Excerpted records below:

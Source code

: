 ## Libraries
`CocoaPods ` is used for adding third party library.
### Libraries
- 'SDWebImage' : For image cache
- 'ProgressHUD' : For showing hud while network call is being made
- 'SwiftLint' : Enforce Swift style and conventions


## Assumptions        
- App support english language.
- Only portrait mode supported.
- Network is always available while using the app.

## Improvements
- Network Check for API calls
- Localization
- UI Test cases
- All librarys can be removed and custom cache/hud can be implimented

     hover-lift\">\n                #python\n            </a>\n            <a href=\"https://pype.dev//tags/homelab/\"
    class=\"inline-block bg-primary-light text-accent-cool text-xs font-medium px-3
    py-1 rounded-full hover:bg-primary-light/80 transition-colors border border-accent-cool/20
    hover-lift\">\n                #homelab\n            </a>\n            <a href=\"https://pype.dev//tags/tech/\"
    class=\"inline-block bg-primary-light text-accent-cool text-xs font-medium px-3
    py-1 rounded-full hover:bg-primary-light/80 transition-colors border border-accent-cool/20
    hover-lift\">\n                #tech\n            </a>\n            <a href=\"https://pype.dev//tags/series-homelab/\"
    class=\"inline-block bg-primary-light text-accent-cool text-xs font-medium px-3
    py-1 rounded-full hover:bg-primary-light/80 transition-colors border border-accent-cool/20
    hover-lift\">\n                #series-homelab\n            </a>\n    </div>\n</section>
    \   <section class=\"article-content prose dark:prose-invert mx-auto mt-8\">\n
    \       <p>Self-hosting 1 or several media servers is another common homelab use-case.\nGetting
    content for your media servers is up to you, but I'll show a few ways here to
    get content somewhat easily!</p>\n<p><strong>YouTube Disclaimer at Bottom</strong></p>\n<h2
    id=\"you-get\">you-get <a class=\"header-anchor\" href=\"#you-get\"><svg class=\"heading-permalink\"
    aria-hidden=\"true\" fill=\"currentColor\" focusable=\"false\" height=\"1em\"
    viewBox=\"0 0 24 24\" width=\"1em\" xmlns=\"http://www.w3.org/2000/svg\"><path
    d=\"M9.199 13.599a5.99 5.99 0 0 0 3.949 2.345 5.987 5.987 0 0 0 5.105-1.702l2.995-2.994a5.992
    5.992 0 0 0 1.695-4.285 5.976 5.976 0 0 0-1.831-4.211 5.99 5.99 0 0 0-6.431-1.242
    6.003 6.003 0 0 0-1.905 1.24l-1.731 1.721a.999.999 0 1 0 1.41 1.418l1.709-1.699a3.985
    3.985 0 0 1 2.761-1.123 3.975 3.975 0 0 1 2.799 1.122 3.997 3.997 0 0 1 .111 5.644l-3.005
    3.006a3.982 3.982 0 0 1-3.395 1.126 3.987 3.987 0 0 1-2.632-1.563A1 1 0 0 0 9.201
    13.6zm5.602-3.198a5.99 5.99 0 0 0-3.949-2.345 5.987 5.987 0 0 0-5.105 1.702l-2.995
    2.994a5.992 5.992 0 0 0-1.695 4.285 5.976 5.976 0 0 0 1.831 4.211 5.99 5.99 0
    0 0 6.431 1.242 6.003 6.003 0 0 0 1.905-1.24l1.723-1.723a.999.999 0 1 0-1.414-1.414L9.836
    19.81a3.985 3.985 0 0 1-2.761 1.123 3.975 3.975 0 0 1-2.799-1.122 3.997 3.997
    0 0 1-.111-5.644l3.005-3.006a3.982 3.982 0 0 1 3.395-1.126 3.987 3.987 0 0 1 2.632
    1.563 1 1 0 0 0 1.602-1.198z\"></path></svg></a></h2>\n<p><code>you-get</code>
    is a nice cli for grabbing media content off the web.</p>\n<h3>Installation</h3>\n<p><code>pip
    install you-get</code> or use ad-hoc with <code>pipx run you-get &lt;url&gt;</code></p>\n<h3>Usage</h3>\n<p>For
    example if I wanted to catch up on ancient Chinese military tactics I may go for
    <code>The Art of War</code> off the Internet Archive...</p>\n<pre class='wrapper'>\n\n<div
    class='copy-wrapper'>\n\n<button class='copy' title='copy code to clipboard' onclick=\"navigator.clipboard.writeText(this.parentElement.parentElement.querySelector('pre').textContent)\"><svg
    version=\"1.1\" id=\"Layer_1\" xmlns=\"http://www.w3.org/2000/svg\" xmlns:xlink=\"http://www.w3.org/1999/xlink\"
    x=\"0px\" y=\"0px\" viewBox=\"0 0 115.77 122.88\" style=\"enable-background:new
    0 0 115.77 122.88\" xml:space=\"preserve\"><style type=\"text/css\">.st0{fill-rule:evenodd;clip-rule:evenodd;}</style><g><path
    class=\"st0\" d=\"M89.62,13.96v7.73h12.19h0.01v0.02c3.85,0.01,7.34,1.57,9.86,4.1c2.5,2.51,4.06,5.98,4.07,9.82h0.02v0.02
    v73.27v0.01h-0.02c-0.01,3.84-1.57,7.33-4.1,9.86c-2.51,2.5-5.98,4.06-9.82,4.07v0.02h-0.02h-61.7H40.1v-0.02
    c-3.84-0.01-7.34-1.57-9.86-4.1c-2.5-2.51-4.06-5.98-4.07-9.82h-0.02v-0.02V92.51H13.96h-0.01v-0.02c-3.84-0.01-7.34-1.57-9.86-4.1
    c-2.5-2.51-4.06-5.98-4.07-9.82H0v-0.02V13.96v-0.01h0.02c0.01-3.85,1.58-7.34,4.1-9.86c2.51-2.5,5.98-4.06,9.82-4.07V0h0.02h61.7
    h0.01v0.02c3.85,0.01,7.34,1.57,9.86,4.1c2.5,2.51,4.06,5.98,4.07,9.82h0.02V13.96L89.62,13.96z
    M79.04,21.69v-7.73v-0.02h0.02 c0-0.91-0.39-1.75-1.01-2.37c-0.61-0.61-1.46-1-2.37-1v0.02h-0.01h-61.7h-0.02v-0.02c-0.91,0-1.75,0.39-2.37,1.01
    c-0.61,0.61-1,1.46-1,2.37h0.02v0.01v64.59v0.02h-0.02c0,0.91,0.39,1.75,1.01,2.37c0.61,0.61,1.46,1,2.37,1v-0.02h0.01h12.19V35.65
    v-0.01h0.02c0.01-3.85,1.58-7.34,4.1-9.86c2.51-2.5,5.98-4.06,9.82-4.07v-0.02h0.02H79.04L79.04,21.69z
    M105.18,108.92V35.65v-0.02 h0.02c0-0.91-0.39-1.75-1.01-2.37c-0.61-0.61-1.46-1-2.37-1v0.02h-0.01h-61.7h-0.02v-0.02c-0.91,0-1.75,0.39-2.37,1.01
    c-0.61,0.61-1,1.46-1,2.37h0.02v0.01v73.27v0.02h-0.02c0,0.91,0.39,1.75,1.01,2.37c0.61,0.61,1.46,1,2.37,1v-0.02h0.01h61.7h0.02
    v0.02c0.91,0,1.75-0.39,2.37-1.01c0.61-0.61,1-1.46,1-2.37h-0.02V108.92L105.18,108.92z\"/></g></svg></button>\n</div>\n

End of Excerpted records.

__Your assignment__.
For each line above that contains the word "hover", copy that line.

__Written answer__.
     hover-lift\">\n                #python\n            </a>\n            <a href=\"https://pype.dev//tags/homelab/\"
    py-1 rounded-full hover:bg-primary-light/80 transition-colors border border-accent-cool/20
    hover-lift\">\n                #homelab\n            </a>\n            <a href=\"https://pype.dev//tags/tech/\"
    py-1 rounded-full hover:bg-primary-light/80 transition-colors border border-accent-cool/20
    hover-lift\">\n                #tech\n            </a>\n            <a href=\"https://pype.dev//tags/series-homelab/\"
    py-1 rounded-full hover:bg-primary-light/80 transition-colors border border-accent-cool/20
    hover-lift\">\n                #series-homelab\n            </a>\n    </div>\n</section>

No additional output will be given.